'''
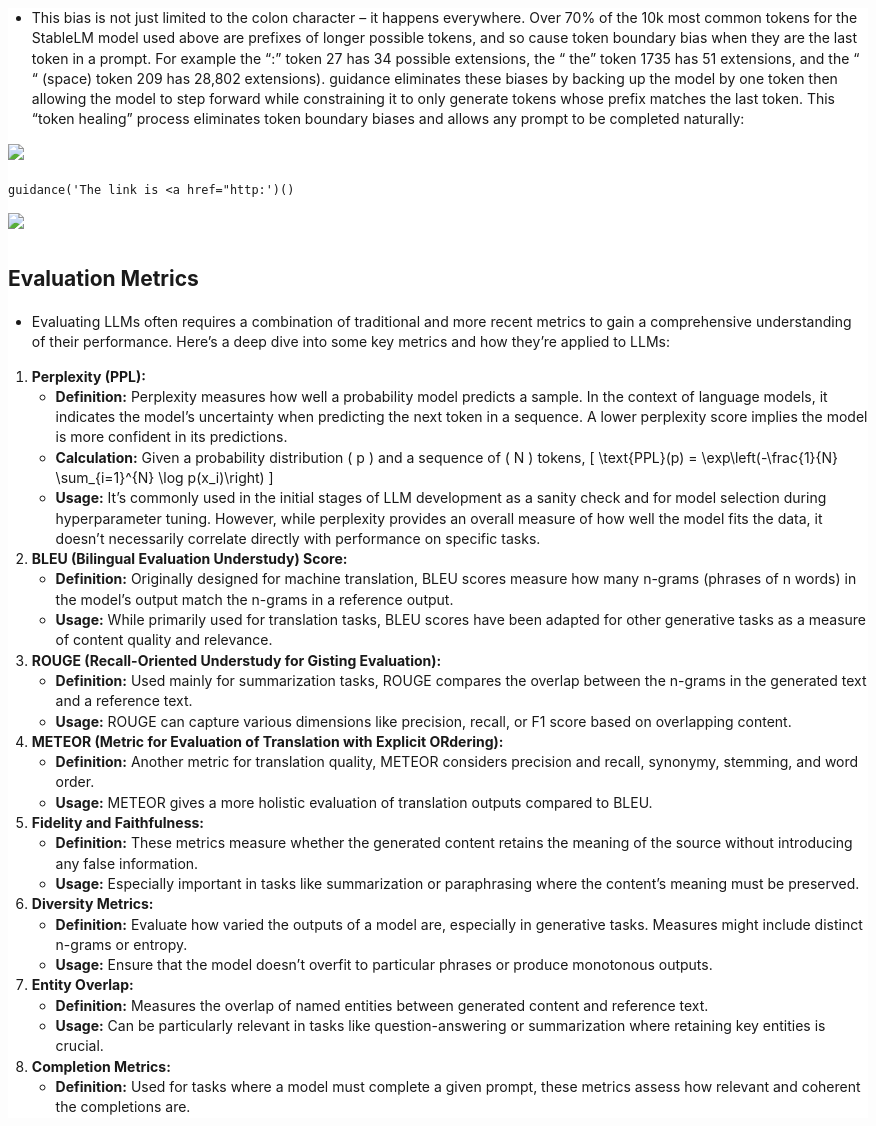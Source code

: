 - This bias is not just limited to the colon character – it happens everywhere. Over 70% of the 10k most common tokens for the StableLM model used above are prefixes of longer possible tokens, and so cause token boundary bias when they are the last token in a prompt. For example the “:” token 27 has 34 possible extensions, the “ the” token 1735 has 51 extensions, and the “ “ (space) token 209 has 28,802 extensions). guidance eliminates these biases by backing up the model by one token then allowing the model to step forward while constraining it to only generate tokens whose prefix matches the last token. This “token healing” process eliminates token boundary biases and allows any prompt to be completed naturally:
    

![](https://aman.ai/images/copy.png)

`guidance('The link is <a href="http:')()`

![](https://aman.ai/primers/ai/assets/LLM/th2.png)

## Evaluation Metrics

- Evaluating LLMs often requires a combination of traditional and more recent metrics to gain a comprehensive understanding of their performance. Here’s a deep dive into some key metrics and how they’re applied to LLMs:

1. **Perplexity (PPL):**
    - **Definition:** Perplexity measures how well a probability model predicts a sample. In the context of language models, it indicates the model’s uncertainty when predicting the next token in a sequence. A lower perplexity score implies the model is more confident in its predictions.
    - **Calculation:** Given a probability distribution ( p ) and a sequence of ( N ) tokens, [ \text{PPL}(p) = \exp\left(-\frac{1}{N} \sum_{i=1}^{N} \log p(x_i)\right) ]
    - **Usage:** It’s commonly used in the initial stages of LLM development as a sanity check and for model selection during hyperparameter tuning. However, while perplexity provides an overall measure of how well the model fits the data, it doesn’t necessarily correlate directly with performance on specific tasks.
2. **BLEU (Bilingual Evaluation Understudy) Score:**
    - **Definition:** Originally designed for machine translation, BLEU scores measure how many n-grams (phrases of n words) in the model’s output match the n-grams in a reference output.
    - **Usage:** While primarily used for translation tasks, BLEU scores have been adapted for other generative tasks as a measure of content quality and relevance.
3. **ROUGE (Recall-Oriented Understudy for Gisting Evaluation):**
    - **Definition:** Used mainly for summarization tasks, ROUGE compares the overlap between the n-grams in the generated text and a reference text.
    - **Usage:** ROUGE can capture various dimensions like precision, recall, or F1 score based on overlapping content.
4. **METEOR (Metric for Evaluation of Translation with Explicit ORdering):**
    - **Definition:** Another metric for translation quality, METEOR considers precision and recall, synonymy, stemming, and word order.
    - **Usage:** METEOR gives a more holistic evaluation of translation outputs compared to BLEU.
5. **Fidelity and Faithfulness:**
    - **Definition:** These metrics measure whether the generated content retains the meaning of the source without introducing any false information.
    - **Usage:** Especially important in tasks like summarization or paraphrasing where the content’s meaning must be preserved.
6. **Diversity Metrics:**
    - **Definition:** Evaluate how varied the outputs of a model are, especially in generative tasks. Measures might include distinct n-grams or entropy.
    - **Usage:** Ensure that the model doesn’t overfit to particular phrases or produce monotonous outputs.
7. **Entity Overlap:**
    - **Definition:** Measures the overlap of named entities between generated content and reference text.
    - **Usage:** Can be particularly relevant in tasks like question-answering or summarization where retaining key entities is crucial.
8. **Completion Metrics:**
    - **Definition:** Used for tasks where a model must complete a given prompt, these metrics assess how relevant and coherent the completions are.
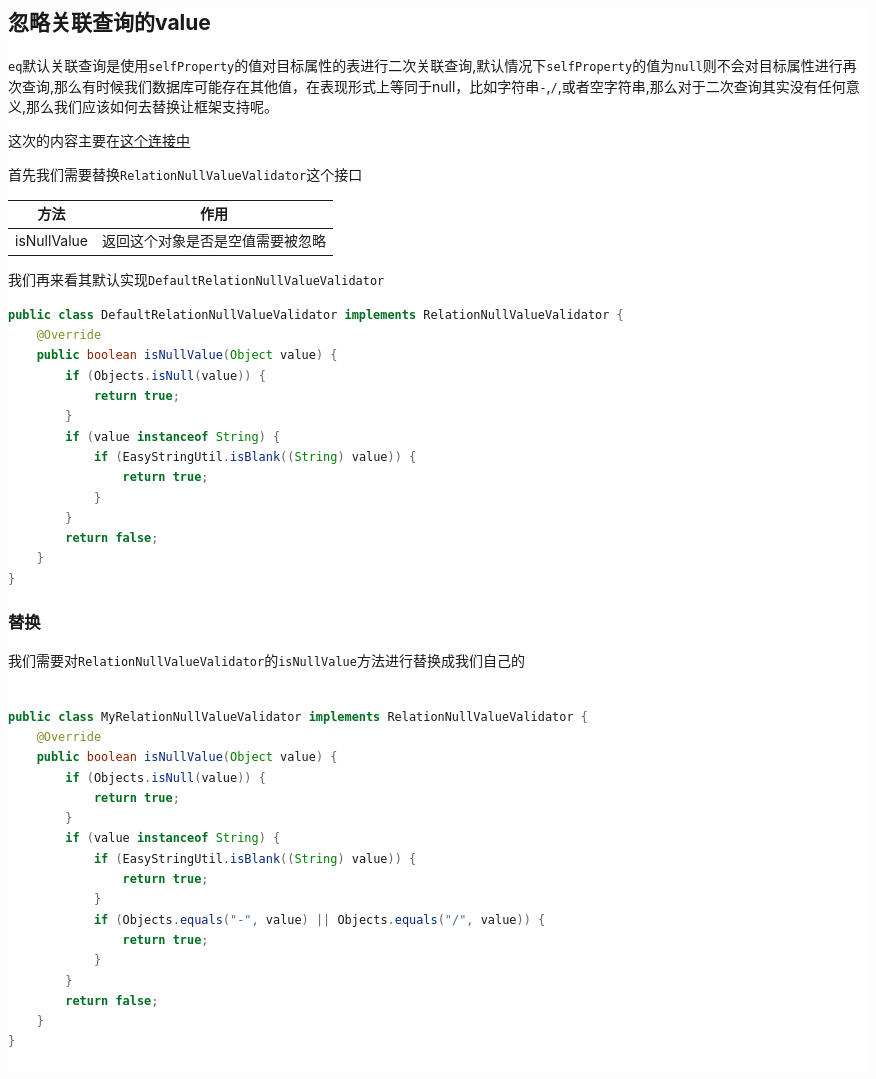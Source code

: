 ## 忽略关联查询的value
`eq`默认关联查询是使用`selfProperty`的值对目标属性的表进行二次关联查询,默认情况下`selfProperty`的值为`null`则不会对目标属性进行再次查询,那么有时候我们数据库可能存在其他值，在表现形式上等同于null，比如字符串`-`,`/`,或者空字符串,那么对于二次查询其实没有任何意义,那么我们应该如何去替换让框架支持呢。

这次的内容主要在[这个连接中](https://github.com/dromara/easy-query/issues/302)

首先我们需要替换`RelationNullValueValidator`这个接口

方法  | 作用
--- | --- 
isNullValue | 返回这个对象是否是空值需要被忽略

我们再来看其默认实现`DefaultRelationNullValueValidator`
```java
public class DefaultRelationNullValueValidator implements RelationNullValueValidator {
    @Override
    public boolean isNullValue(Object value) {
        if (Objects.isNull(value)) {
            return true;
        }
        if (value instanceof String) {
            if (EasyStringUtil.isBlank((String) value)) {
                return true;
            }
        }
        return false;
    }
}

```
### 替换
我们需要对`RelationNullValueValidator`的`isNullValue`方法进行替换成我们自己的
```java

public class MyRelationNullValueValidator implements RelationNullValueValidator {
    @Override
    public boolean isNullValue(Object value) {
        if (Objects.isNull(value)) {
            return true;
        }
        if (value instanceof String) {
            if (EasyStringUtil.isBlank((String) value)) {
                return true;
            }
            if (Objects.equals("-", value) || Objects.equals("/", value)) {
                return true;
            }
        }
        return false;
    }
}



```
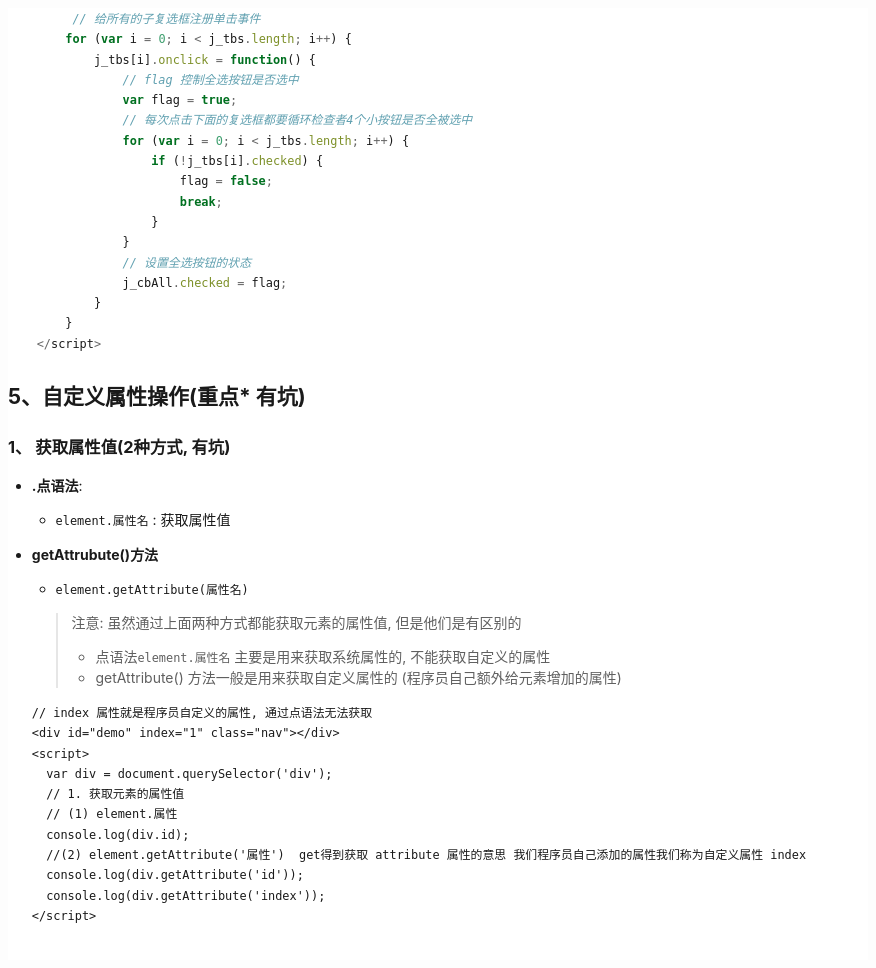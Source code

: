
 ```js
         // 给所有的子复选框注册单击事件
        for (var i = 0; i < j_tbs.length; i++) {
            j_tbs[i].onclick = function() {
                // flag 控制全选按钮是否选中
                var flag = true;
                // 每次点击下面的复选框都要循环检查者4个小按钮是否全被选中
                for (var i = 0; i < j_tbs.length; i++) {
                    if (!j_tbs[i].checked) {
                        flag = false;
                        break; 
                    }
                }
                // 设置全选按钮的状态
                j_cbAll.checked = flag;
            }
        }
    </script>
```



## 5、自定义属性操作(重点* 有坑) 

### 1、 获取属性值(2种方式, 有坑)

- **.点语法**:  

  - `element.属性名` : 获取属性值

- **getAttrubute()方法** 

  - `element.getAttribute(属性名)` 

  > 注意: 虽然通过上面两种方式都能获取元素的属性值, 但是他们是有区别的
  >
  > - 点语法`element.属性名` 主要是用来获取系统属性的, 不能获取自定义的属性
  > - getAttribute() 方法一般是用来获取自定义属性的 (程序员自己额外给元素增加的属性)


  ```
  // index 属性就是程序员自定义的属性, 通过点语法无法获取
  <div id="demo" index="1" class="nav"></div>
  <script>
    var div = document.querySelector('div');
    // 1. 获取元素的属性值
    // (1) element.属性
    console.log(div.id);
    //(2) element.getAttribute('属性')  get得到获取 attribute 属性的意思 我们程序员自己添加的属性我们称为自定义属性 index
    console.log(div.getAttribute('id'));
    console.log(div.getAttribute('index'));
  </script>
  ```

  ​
'''
#### EXERCISE DESCRIPTION:
The string "phrases" may occur in the listing; show every line where it does.

#### RESPONSE AREA:
    - **Definition:** Originally designed for machine translation, BLEU scores measure how many n-grams (phrases of n words) in the model’s output match the n-grams in a reference output.
    - **Usage:** Ensure that the model doesn’t overfit to particular phrases or produce monotonous outputs.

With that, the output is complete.